A cinquant’anni dalla morte del grande maestro degli studi di storia dell’arte, qual è l’eredità di Roberto Longhi?
L’eredità di Longhi a tutt’oggi, a cinquant’anni dalla sua morte, è grandissima e stiamo assistendo ad un vero e proprio interesse ‘longhiano’ da parte dei giovani studiosi delle discipline storico artistiche. Le più belle parole e riflessioni, tra le molte di rilievo da quelle di Contini, Baldacci, Raimondi, Cecchi tanto per citare i primi e più famosi, si devono, almeno credo, all’estro di Alberto Arbasino che di Longhi fu, possiamo dirlo, un fedele seguace e sostenitore: «Longhi rimane un monumento talmente unico perché l’occhio e la lingua sono parimenti eccelsi; e perché dietro lo spasimo strenuo della sua ricerca ‘espressionistica’ vive una cognizione non del dolore ma del buonumore. Alla ricognizione visiva corrisponde, non meno appassionata e sofisticata, l’investigazione lessicale; la sorpresa (questa sì, anche continiana) del vocabolo inaspettato che esibito dal ‘mago’ risulterà il più pertinente; il virtuosismo della torsione e della scorciatoia nella composizione del fraseggio, con una proposta inesausta di «correlativi obbiettivi» alla Pittura in un ‘discorso’ che la sfida a competizione. Finalmente, dopo che il tono ‘alto’ ha finito con ironia di incappare in tentazioni meno illustri, ogni piega e panneggio si dispone con effetto elegantissimo». Migliori parole di queste di Arbasino, credo, non ci siano per mettere in luce il contributo rinnovatore di Longhi sul piano delle ricerche specialistiche di storia dell’arte, ma anche a riprendere con qualche utilità alcuni dei temi più validi nell’attuale dibattito metodologico sulla natura e sui fini delle discipline umanistiche. Ritengo, infine, che una conoscenza profonda del metodo critico di Longhi, quel suo particolare e unico modo di atteggiarsi criticamente, di partecipare e reagire alle tendenze letterarie, artistiche e critiche del ‘secolo breve’ (dal fervore del futurismo, alla critica della “pura visibilità” ai momenti degli anni venti e trenta, alla scuola romana fino a quelli della ricostruzione post-bellica col neorealismo e il neoastrattismo) può realmente e concretamente contribuire al difficile e complesso riesame del recente passato in cui la migliore cultura italiana è impegnata.
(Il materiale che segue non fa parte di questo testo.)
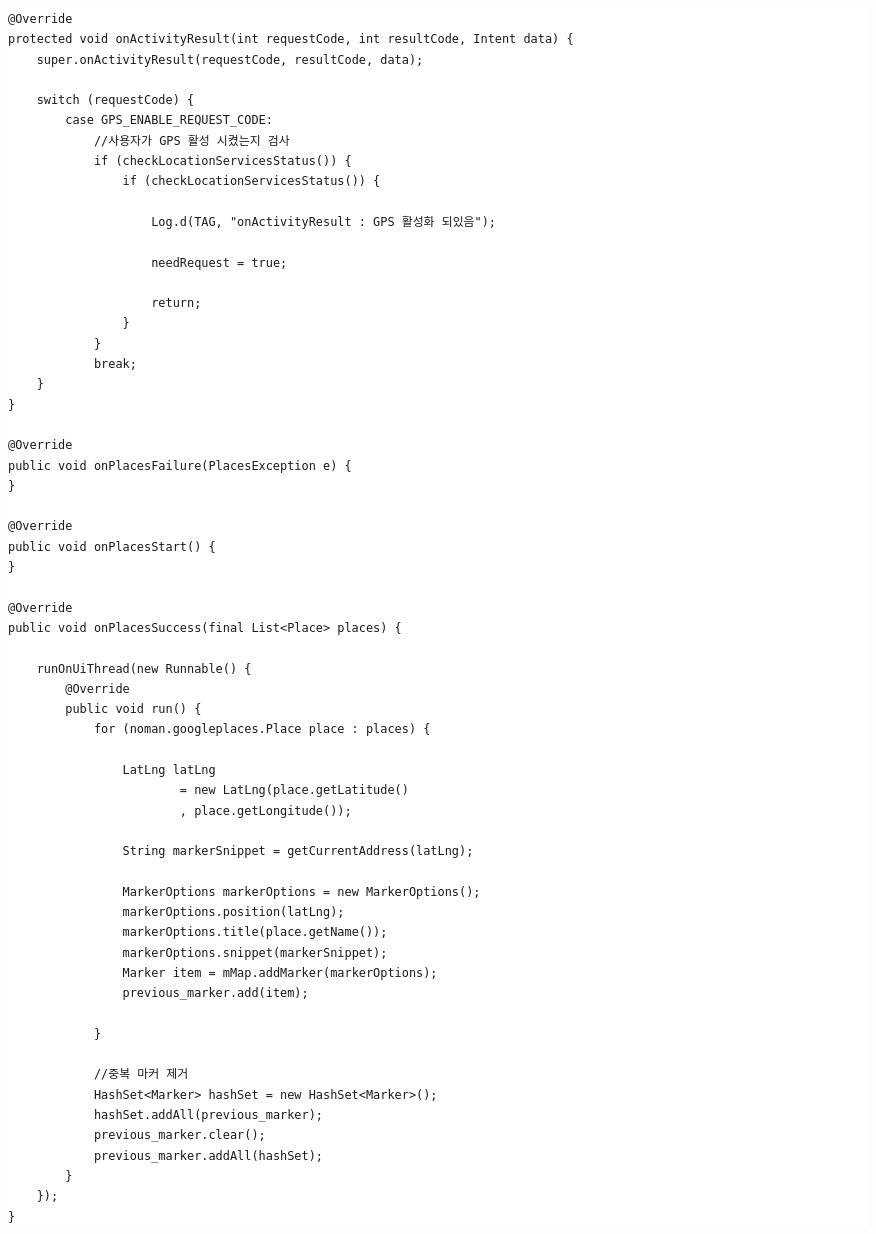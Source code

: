     @Override
    protected void onActivityResult(int requestCode, int resultCode, Intent data) {
        super.onActivityResult(requestCode, resultCode, data);

        switch (requestCode) {
            case GPS_ENABLE_REQUEST_CODE:
                //사용자가 GPS 활성 시켰는지 검사
                if (checkLocationServicesStatus()) {
                    if (checkLocationServicesStatus()) {

                        Log.d(TAG, "onActivityResult : GPS 활성화 되있음");

                        needRequest = true;

                        return;
                    }
                }
                break;
        }
    }

    @Override
    public void onPlacesFailure(PlacesException e) {
    }

    @Override
    public void onPlacesStart() {
    }

    @Override
    public void onPlacesSuccess(final List<Place> places) {

        runOnUiThread(new Runnable() {
            @Override
            public void run() {
                for (noman.googleplaces.Place place : places) {

                    LatLng latLng
                            = new LatLng(place.getLatitude()
                            , place.getLongitude());

                    String markerSnippet = getCurrentAddress(latLng);

                    MarkerOptions markerOptions = new MarkerOptions();
                    markerOptions.position(latLng);
                    markerOptions.title(place.getName());
                    markerOptions.snippet(markerSnippet);
                    Marker item = mMap.addMarker(markerOptions);
                    previous_marker.add(item);

                }

                //중복 마커 제거
                HashSet<Marker> hashSet = new HashSet<Marker>();
                hashSet.addAll(previous_marker);
                previous_marker.clear();
                previous_marker.addAll(hashSet);
            }
        });
    }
Mauro Pratesi dal 1992 è docente titolare, vincitore di concorso, della cattedra di Fenomenologia delle Arti Contemporanee presso l’Accademia di Belle Arti di Firenze. Ha insegnato Storia dell’Arte Contemporanea presso la Facoltà di Lettere e Filosofia dell’Università degli Studi di Firenze. Tra le sue pubblicazioni: L’arte del disegno nel Novecento italiano, (in collaborazione con Enrico Crispolti, Laterza, 1990); L’arte italiana del Novecento. La Toscana (in collaborazione con Giovanna Uzzani, Marsilio, 1991); Gio Ponti. Vita e percorso artistico di un protagonista del XX secolo (Pisa University Press, 2016); Roberto Longhi. Nel vivo dell’arte del ‘900 (Pisa University Press, 2020)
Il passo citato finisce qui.